━━━ RECORDS FOR THIS EXERCISE

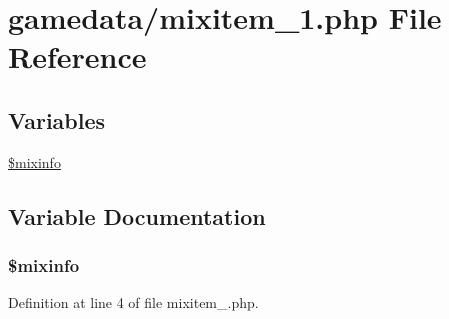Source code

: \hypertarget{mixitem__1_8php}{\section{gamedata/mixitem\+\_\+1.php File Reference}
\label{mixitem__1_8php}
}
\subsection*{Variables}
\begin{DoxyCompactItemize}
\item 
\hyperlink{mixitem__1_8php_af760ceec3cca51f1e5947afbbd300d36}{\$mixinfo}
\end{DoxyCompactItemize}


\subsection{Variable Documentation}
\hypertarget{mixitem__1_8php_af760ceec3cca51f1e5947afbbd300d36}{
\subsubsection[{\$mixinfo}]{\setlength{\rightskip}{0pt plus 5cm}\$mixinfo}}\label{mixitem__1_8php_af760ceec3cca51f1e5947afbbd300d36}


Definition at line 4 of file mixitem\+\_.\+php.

━━━━━━
━━━ RECORDS FOR THIS EXERCISE

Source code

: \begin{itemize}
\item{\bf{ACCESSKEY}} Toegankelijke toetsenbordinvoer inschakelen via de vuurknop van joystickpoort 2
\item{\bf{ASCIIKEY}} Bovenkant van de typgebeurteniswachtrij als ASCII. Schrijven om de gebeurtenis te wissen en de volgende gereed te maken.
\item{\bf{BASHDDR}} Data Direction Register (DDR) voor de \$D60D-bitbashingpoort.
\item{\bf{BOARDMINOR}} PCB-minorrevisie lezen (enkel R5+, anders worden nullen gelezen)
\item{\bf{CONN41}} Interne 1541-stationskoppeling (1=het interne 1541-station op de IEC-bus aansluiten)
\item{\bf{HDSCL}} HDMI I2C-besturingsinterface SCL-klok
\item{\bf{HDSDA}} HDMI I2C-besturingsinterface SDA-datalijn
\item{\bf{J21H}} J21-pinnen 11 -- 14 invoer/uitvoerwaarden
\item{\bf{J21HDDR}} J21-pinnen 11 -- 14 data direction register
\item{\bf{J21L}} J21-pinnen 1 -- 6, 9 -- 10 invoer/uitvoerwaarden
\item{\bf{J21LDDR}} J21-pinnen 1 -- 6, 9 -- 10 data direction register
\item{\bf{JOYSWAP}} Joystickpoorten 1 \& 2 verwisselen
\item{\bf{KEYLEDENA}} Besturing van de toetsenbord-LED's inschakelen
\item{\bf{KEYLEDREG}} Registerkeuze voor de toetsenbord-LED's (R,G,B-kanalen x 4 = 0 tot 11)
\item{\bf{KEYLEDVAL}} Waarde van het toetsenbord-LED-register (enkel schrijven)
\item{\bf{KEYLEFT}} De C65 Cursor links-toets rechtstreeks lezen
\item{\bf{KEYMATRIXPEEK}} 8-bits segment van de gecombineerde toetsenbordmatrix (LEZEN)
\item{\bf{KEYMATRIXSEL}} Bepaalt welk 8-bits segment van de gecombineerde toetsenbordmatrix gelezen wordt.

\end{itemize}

━━━━━━

> YOUR TASK
Filter the entries above and return only the lines holding "mixinfo".

> ANSWER FOR THIS EXERCISE
\hyperlink{mixitem__1_8php_af760ceec3cca51f1e5947afbbd300d36}{\$mixinfo}
\subsubsection[{\$mixinfo}]{\setlength{\rightskip}{0pt plus 5cm}\$mixinfo}}\label{mixitem__1_8php_af760ceec3cca51f1e5947afbbd300d36}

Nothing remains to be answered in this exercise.